## EXERCISE DESCRIPTION
Write out the whole listing exactly; no images belong in it.

## SOURCE MATERIAL
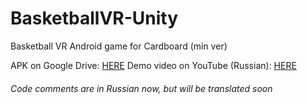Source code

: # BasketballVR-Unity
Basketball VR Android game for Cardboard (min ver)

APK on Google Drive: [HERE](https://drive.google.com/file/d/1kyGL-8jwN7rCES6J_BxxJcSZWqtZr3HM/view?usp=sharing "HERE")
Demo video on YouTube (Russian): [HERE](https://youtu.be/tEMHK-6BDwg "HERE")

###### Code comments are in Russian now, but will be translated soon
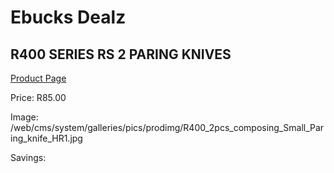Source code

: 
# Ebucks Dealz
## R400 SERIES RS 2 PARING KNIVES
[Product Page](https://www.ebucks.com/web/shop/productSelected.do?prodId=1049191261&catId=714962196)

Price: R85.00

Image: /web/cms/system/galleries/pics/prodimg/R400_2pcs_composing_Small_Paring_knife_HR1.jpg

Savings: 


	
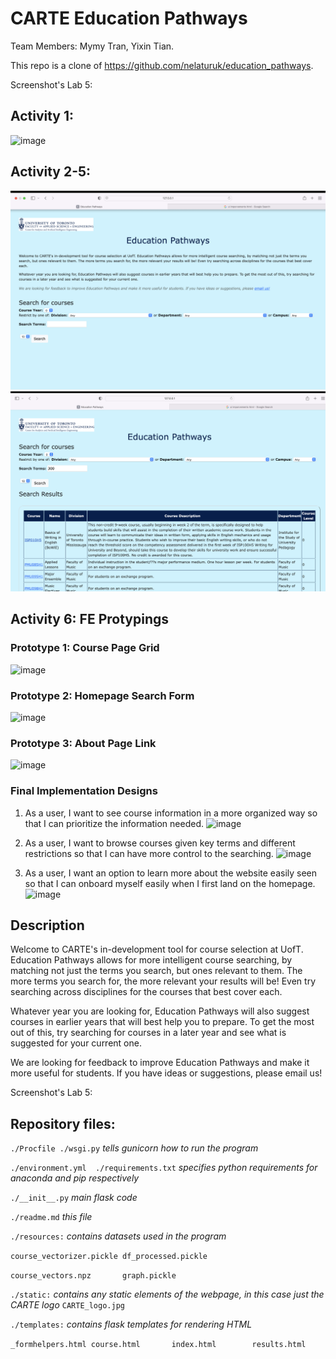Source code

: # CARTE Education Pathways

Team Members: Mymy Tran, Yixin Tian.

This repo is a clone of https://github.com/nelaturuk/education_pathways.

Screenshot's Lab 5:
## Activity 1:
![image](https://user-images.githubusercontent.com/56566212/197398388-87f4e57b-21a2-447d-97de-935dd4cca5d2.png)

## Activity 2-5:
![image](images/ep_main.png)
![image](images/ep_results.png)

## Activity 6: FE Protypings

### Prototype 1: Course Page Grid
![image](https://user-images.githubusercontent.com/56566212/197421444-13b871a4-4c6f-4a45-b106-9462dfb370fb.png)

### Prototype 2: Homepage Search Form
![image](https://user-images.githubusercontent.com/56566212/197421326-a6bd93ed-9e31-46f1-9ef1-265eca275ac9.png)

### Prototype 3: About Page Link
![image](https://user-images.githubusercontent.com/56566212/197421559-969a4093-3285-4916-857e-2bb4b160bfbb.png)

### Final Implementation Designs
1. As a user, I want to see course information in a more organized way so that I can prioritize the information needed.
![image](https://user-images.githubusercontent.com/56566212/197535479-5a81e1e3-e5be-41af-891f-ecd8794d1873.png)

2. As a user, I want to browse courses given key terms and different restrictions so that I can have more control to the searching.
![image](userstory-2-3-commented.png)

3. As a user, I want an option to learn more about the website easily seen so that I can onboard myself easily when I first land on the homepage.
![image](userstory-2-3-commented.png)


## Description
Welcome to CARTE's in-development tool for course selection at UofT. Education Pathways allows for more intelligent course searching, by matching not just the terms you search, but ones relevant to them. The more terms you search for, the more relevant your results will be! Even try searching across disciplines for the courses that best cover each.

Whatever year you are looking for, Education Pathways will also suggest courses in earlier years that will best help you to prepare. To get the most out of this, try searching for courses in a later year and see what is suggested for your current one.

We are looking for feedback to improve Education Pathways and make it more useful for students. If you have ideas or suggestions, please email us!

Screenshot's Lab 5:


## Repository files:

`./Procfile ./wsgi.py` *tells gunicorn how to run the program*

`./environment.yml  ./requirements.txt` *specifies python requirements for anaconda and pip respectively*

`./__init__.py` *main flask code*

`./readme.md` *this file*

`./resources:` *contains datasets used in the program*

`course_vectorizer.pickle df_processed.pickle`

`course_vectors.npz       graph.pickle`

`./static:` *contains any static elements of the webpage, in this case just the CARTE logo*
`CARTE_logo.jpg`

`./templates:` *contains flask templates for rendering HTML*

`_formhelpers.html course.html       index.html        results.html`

## YOUR RESPONSE
Source code

: # BasketballVR-Unity
Basketball VR Android game for Cardboard (min ver)

APK on Google Drive: [HERE](https://drive.google.com/file/d/1kyGL-8jwN7rCES6J_BxxJcSZWqtZr3HM/view?usp=sharing "HERE")
Demo video on YouTube (Russian): [HERE](https://youtu.be/tEMHK-6BDwg "HERE")

###### Code comments are in Russian now, but will be translated soon
Source code

: 
# Ebucks Dealz
## R400 SERIES RS 2 PARING KNIVES
[Product Page](https://www.ebucks.com/web/shop/productSelected.do?prodId=1049191261&catId=714962196)

Price: R85.00

Image: /web/cms/system/galleries/pics/prodimg/R400_2pcs_composing_Small_Paring_knife_HR1.jpg

Savings: 


	
Source code

: # CARTE Education Pathways

Team Members: Mymy Tran, Yixin Tian.

This repo is a clone of https://github.com/nelaturuk/education_pathways.

Screenshot's Lab 5:
## Activity 1:
![image](https://user-images.githubusercontent.com/56566212/197398388-87f4e57b-21a2-447d-97de-935dd4cca5d2.png)

## Activity 2-5:
![image](images/ep_main.png)
![image](images/ep_results.png)

## Activity 6: FE Protypings

### Prototype 1: Course Page Grid
![image](https://user-images.githubusercontent.com/56566212/197421444-13b871a4-4c6f-4a45-b106-9462dfb370fb.png)

### Prototype 2: Homepage Search Form
![image](https://user-images.githubusercontent.com/56566212/197421326-a6bd93ed-9e31-46f1-9ef1-265eca275ac9.png)

### Prototype 3: About Page Link
![image](https://user-images.githubusercontent.com/56566212/197421559-969a4093-3285-4916-857e-2bb4b160bfbb.png)

### Final Implementation Designs
1. As a user, I want to see course information in a more organized way so that I can prioritize the information needed.
![image](https://user-images.githubusercontent.com/56566212/197535479-5a81e1e3-e5be-41af-891f-ecd8794d1873.png)

2. As a user, I want to browse courses given key terms and different restrictions so that I can have more control to the searching.
![image](userstory-2-3-commented.png)

3. As a user, I want an option to learn more about the website easily seen so that I can onboard myself easily when I first land on the homepage.
![image](userstory-2-3-commented.png)


## Description
Welcome to CARTE's in-development tool for course selection at UofT. Education Pathways allows for more intelligent course searching, by matching not just the terms you search, but ones relevant to them. The more terms you search for, the more relevant your results will be! Even try searching across disciplines for the courses that best cover each.

Whatever year you are looking for, Education Pathways will also suggest courses in earlier years that will best help you to prepare. To get the most out of this, try searching for courses in a later year and see what is suggested for your current one.

We are looking for feedback to improve Education Pathways and make it more useful for students. If you have ideas or suggestions, please email us!

Screenshot's Lab 5:


## Repository files:

`./Procfile ./wsgi.py` *tells gunicorn how to run the program*

`./environment.yml  ./requirements.txt` *specifies python requirements for anaconda and pip respectively*

`./__init__.py` *main flask code*

`./readme.md` *this file*

`./resources:` *contains datasets used in the program*

`course_vectorizer.pickle df_processed.pickle`

`course_vectors.npz       graph.pickle`

`./static:` *contains any static elements of the webpage, in this case just the CARTE logo*
`CARTE_logo.jpg`

`./templates:` *contains flask templates for rendering HTML*

`_formhelpers.html course.html       index.html        results.html`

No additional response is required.